This post is only going to be relevant directly for those people working on the same kind of stuff that my group does. Still, it gives a flavor of the challenges that can pop up unexpectedly in doing experimental work.
Often we are interested in measuring the electronic conductance of some nanodevice. One approach to doing this is to apply a small AC voltage to one end of the device, and connect the other end to something called a current preamplifier (or a current-to-voltage converter, or a glorified ammeter) to measure the amount of current that flows. It's possible to build your own current preamp, but many nanodevice labs have a couple of general purpose ones lying around. A common one is the SR570, made by Stanford Research. This gadget is pretty nice - it has up to a 1 MHz bandwidth, it has built-in filter stages, it is remotely programmable, and it has various different gain settings depending on whether you want to measure microamps or picoamps of current.
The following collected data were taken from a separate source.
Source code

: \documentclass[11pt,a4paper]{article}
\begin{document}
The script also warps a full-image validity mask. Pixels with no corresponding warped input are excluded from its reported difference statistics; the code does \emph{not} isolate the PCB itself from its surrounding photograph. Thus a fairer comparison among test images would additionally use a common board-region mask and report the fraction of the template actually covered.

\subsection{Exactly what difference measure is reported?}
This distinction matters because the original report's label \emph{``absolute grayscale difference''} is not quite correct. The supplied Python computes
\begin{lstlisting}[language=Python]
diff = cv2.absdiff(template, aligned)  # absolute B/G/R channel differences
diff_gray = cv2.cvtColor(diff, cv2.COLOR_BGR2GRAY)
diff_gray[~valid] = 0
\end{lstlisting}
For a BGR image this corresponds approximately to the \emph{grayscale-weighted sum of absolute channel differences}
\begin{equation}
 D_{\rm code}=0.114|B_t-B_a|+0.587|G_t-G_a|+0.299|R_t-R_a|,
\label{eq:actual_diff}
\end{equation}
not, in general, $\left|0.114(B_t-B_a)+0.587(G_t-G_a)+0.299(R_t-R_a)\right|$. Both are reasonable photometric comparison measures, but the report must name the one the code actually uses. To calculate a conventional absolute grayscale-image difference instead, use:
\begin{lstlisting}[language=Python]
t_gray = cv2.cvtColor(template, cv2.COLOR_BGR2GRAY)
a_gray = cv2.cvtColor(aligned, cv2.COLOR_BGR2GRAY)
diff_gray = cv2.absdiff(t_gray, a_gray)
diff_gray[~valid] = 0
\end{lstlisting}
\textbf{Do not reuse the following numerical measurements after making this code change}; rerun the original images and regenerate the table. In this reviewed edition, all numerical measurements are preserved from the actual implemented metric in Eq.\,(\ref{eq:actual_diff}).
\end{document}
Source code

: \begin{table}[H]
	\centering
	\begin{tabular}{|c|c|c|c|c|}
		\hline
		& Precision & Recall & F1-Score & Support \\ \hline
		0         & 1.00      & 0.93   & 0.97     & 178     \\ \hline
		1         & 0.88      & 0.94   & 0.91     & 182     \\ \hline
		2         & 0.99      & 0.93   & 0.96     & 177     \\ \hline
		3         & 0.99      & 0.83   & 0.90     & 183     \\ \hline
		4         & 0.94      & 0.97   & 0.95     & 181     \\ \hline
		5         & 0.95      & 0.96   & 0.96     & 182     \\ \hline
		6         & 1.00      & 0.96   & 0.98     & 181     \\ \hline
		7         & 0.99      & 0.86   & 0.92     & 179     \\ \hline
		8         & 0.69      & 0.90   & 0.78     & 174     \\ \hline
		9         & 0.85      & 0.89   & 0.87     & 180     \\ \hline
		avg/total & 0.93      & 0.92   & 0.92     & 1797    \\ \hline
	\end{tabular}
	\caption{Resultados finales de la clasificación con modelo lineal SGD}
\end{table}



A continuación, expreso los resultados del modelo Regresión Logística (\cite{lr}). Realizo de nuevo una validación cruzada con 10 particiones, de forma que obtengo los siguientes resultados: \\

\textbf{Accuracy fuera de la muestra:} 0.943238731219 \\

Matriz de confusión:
Here's the problem, though. One of my students observed that his devices seemed to fail at a surprisingly high rate when using the SR570, while the failure rate was dramatically lower when using a different (though more expensive) preamp, the Keithley 428. After careful testing he found that when the SR570 changes gain ranges (there is an audible click of an internal relay when this happens, as the input stage of the amplifier is switched), spikes of > 1V (!) lasting tens of microseconds show up on the input of the amplifier (the part directly connected to the device), at least when hooked up to an oscilloscope. Our nanoscale junctions are very fragile, and these spikes irreversibly damage the devices. The Keithley, on the other hand, doesn't do this and is very quiet. Talking to SRS, this appears to be an unavoidable trait of the SR570. We're working to mitigate this problem, but it's probably good for people out there in the community using these things to know about this.